▶ PROBLEM DESCRIPTION: All lines from the entries below that contain the string "rounded" should be copied out.

== Segment start ==

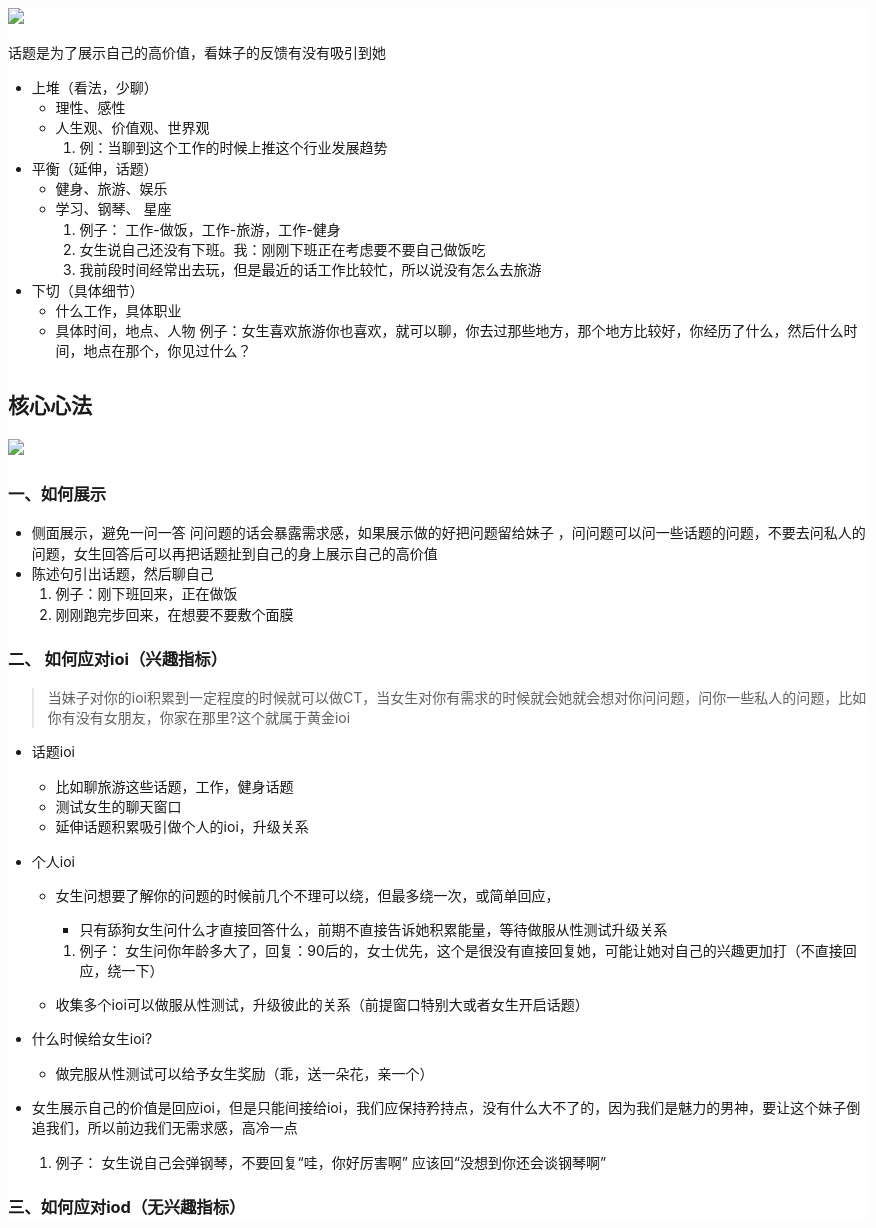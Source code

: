 ![](https://zhaosi-1253759587.cos.ap-nanjing.myqcloud.com/files/obsidian/picture/d148e8e508cac34fb8bdf241a7c0519.jpg)


话题是为了展示自己的高价值，看妹子的反馈有没有吸引到她

- 上堆（看法，少聊）
	- 理性、感性
	- 人生观、价值观、世界观
		1. 例：当聊到这个工作的时候上推这个行业发展趋势
- 平衡（延伸，话题）
	- 健身、旅游、娱乐
	- 学习、钢琴、 星座
		1. 例子： 工作-做饭，工作-旅游，工作-健身
		2. 女生说自己还没有下班。我：刚刚下班正在考虑要不要自己做饭吃
		3. 我前段时间经常出去玩，但是最近的话工作比较忙，所以说没有怎么去旅游
- 下切（具体细节）
	- 什么工作，具体职业
	- 具体时间，地点、人物
		例子：女生喜欢旅游你也喜欢，就可以聊，你去过那些地方，那个地方比较好，你经历了什么，然后什么时间，地点在那个，你见过什么？

## 核心心法

![](https://zhaosi-1253759587.cos.ap-nanjing.myqcloud.com/files/obsidian/picture/1c41c6d2eb1be1912db11a30da626dc.jpg)

### 一、如何展示
- 侧面展示，避免一问一答 问问题的话会暴露需求感，如果展示做的好把问题留给妹子 ，问问题可以问一些话题的问题，不要去问私人的问题，女生回答后可以再把话题扯到自己的身上展示自己的高价值
- 陈述句引出话题，然后聊自己
	1. 例子：刚下班回来，正在做饭
	2. 刚刚跑完步回来，在想要不要敷个面膜
	
### 二、 如何应对ioi（兴趣指标）

>当妹子对你的ioi积累到一定程度的时候就可以做CT，当女生对你有需求的时候就会她就会想对你问问题，问你一些私人的问题，比如你有没有女朋友，你家在那里?这个就属于黄金ioi
>
- 话题ioi
	- 比如聊旅游这些话题，工作，健身话题
	- 测试女生的聊天窗口
	- 延伸话题积累吸引做个人的ioi，升级关系
- 个人ioi
	- 女生问想要了解你的问题的时候前几个不理可以绕，但最多绕一次，或简单回应，
		- 只有舔狗女生问什么才直接回答什么，前期不直接告诉她积累能量，等待做服从性测试升级关系
		1. 例子： 女生问你年龄多大了，回复：90后的，女士优先，这个是很没有直接回复她，可能让她对自己的兴趣更加打（不直接回应，绕一下）
	
	- 收集多个ioi可以做服从性测试，升级彼此的关系（前提窗口特别大或者女生开启话题）

- 什么时候给女生ioi?
	- 做完服从性测试可以给予女生奖励（乖，送一朵花，亲一个）
	
- 女生展示自己的价值是回应ioi，但是只能间接给ioi，我们应保持矜持点，没有什么大不了的，因为我们是魅力的男神，要让这个妹子倒追我们，所以前边我们无需求感，高冷一点
	1. 例子： 女生说自己会弹钢琴，不要回复“哇，你好厉害啊” 应该回“没想到你还会谈钢琴啊”

### 三、如何应对iod（无兴趣指标）
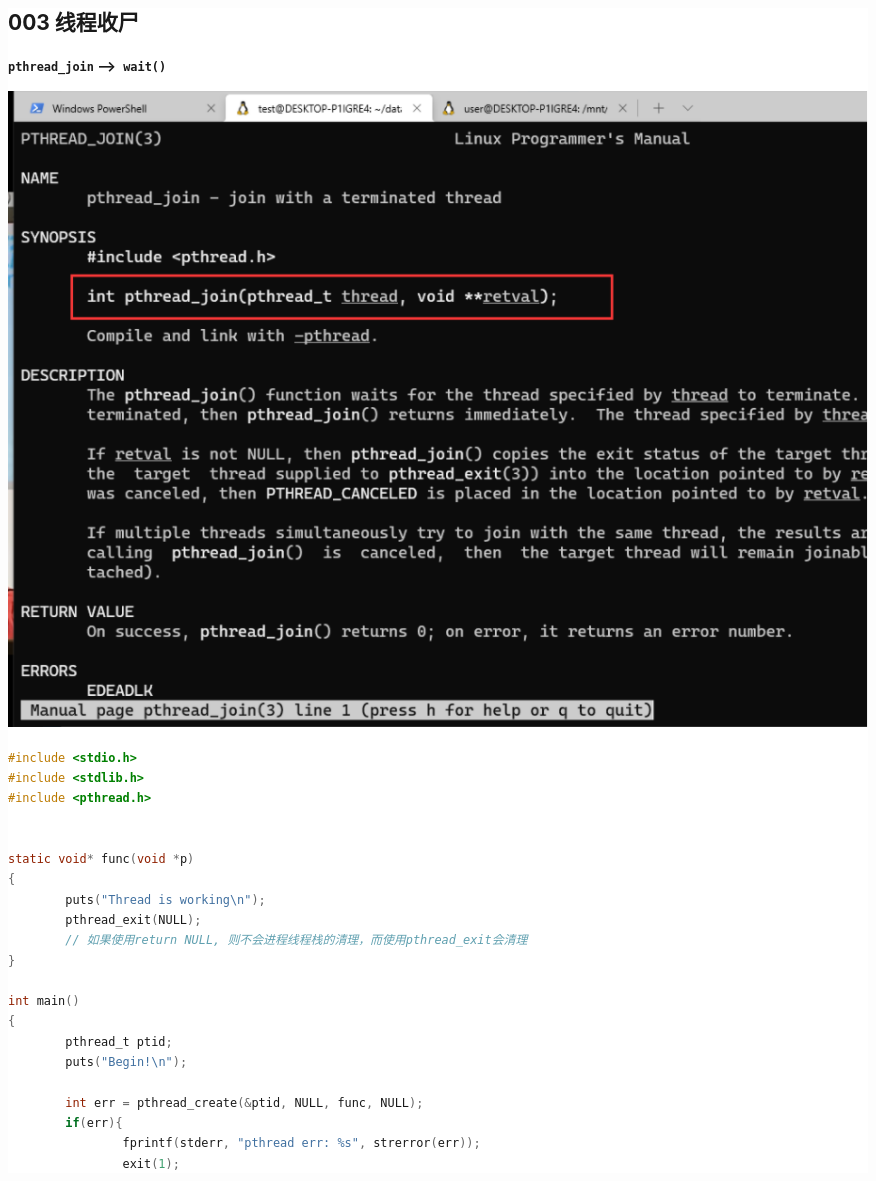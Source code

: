 


##   003 线程收尸 

**`pthread_join`  -->` wait()`**

![image-20211025145230958](9_并发_线程.assets/image-20211025145230958.png)





```c
#include <stdio.h>
#include <stdlib.h>
#include <pthread.h>


static void* func(void *p)
{
        puts("Thread is working\n");
        pthread_exit(NULL);
        // 如果使用return NULL, 则不会进程线程栈的清理，而使用pthread_exit会清理
}

int main()
{
        pthread_t ptid;
        puts("Begin!\n");

        int err = pthread_create(&ptid, NULL, func, NULL);
        if(err){
                fprintf(stderr, "pthread err: %s", strerror(err));
                exit(1);
```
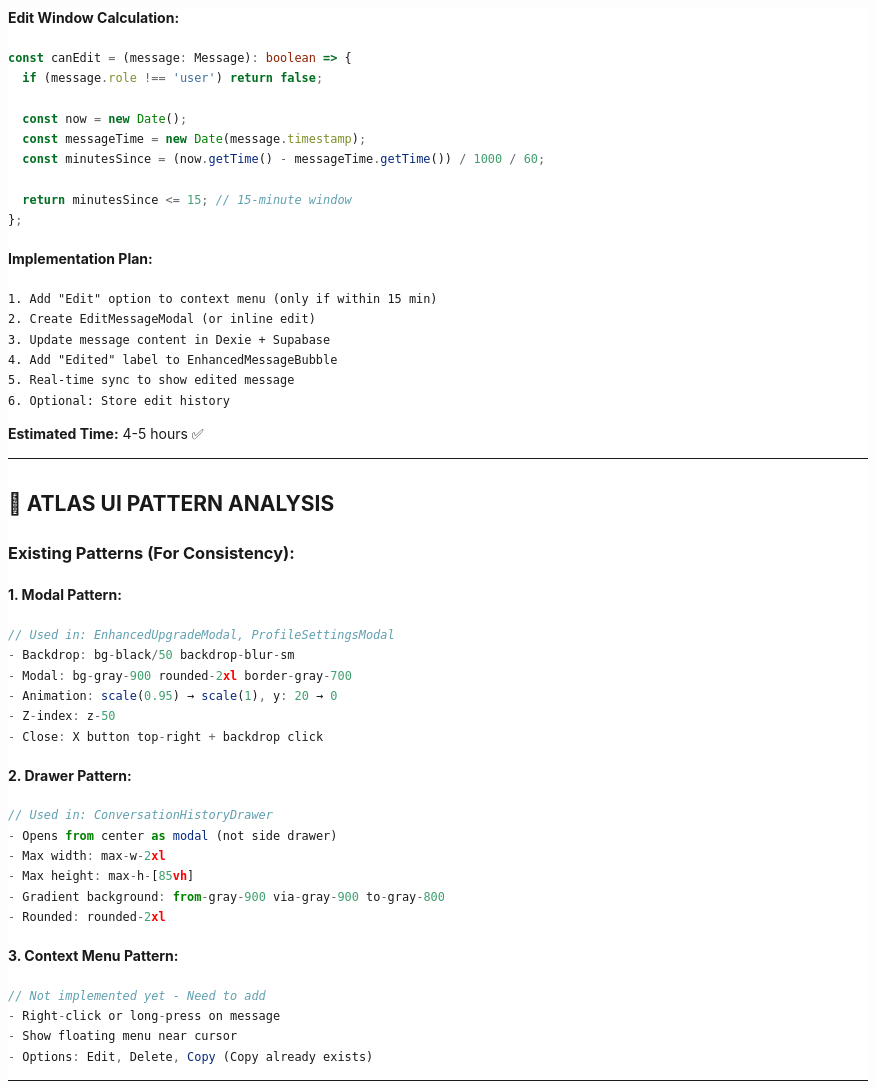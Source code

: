 #### **Edit Window Calculation:**
```typescript
const canEdit = (message: Message): boolean => {
  if (message.role !== 'user') return false;
  
  const now = new Date();
  const messageTime = new Date(message.timestamp);
  const minutesSince = (now.getTime() - messageTime.getTime()) / 1000 / 60;
  
  return minutesSince <= 15; // 15-minute window
};
```

#### **Implementation Plan:**
```
1. Add "Edit" option to context menu (only if within 15 min)
2. Create EditMessageModal (or inline edit)
3. Update message content in Dexie + Supabase
4. Add "Edited" label to EnhancedMessageBubble
5. Real-time sync to show edited message
6. Optional: Store edit history
```

**Estimated Time:** 4-5 hours ✅

---

## 🎨 **ATLAS UI PATTERN ANALYSIS**

### **Existing Patterns (For Consistency):**

#### **1. Modal Pattern:**
```typescript
// Used in: EnhancedUpgradeModal, ProfileSettingsModal
- Backdrop: bg-black/50 backdrop-blur-sm
- Modal: bg-gray-900 rounded-2xl border-gray-700
- Animation: scale(0.95) → scale(1), y: 20 → 0
- Z-index: z-50
- Close: X button top-right + backdrop click
```

#### **2. Drawer Pattern:**
```typescript
// Used in: ConversationHistoryDrawer
- Opens from center as modal (not side drawer)
- Max width: max-w-2xl
- Max height: max-h-[85vh]
- Gradient background: from-gray-900 via-gray-900 to-gray-800
- Rounded: rounded-2xl
```

#### **3. Context Menu Pattern:**
```typescript
// Not implemented yet - Need to add
- Right-click or long-press on message
- Show floating menu near cursor
- Options: Edit, Delete, Copy (Copy already exists)
```

---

== Segment end ==

▶ PROBLEM SOLUTION:
- Modal: bg-gray-900 rounded-2xl border-gray-700
- Rounded: rounded-2xl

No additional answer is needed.